David attended public schools in Milwaukee until age 16, when he left to attend prep school in Lawrenceville, New Jersey. He then attended Princeton University, graduating in 1904. After graduation he traveled and studied widely in Europe, including architectural studies in Berlin and Paris. Adler was not a star student. His academic career was undistinguished, and he did not obtain an advanced degree from any of the architecture schools he attended. Nevertheless, his innate talent, eye for detail, and acute visual memory proved more fundamental to achieving excellence in his field. Adler did develop a post card collection of all the European buildings he admired, and he would often refer to those models in creating elegant homes for his clients. He also acquired one lasting tangible benefit from his time in Paris – his partner and friend, Henry Dangler, who was a fellow student during Adler’s brief tenure.
Adler’s love affair with Europe, European architecture and decorative arts would continue throughout his life. On his many trips to Europe he would acquire architectural details, including marble fireplaces, entire wood parquet floors, cornices and art.
In 1911, Adler and Dangler both returned from Europe and went to work for the famous Chicago architect, Howard Van Doren Shaw. Shaw, 42 years of age and educated at Yale and MIT, was a residential architect of the “great house” period. Shaw also built many private residences in Lake Forest, which now stand as neighbors to Adler’s finest works.

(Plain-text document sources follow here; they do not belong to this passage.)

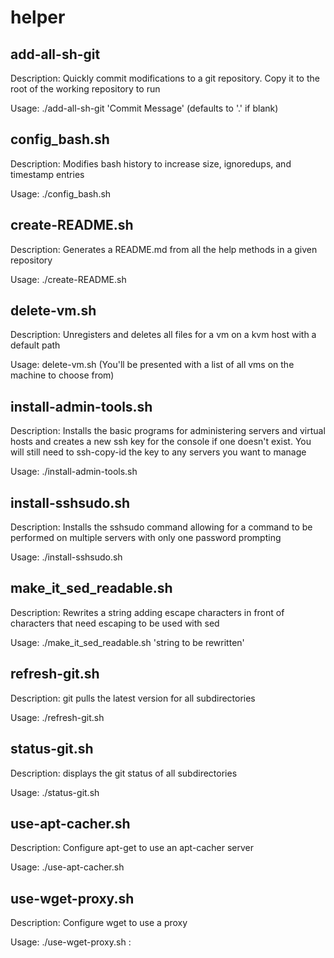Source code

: helper
================

## add-all-sh-git
Description: Quickly commit modifications to a git repository. Copy it to the root of the working repository to run

Usage: ./add-all-sh-git 'Commit Message' (defaults to '.' if blank)

## config_bash.sh
Description: Modifies bash history to increase size, ignoredups, and timestamp entries

Usage: ./config_bash.sh

## create-README.sh
Description: Generates a README.md from all the help methods in a given repository

Usage: ./create-README.sh

## delete-vm.sh
Description: Unregisters and deletes all files for a vm on a kvm host with a default path

Usage: delete-vm.sh (You'll be presented with a list of all vms on the machine to choose from)

## install-admin-tools.sh
Description: Installs the basic programs for administering servers and virtual hosts and creates a new ssh key for the console if one doesn't exist. You will still need to ssh-copy-id the key to any servers you want to manage

Usage: ./install-admin-tools.sh

## install-sshsudo.sh
Description: Installs the sshsudo command allowing for a command to be performed on multiple servers with only one password prompting

Usage: ./install-sshsudo.sh

## make_it_sed_readable.sh
Description: Rewrites a string adding escape characters in front of characters that need escaping to be used with sed

Usage: ./make_it_sed_readable.sh 'string to be rewritten'

## refresh-git.sh
Description: git pulls the latest version for all subdirectories

Usage: ./refresh-git.sh

## status-git.sh
Description: displays the git status of all subdirectories

Usage: ./status-git.sh

## use-apt-cacher.sh
Description: Configure apt-get to use an apt-cacher server

Usage: ./use-apt-cacher.sh <FQDN or IP of apt-cacher server>

## use-wget-proxy.sh
Description: Configure wget to use a proxy

Usage: ./use-wget-proxy.sh <FQDN or IP of proxy server>:<port>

Adler and Dangler were eager to set out on their own professionally, so within a year they opened up an office in Chicago’s Orchestra Hall at 220 South Michigan Avenue. Adler would maintain this office throughout his career. Dangler had taken all his studies at the Ecole seriously and had been awarded his diploma par le government francais and became a member of the Societe des architects diplomes par la gouvernment. Dangler also had obtained his Illinois architectural license. Adler did not have a professional license and thus Dangler’s name appeared on all the building plans issued by their office. Adler’s drawings, which are in large measure archived at the Art Institute of Chicago, were drawn on a 1:1 scale. This is highly unusual but underscore Adler’s interest in ornament and absolute perfection in getting the details right.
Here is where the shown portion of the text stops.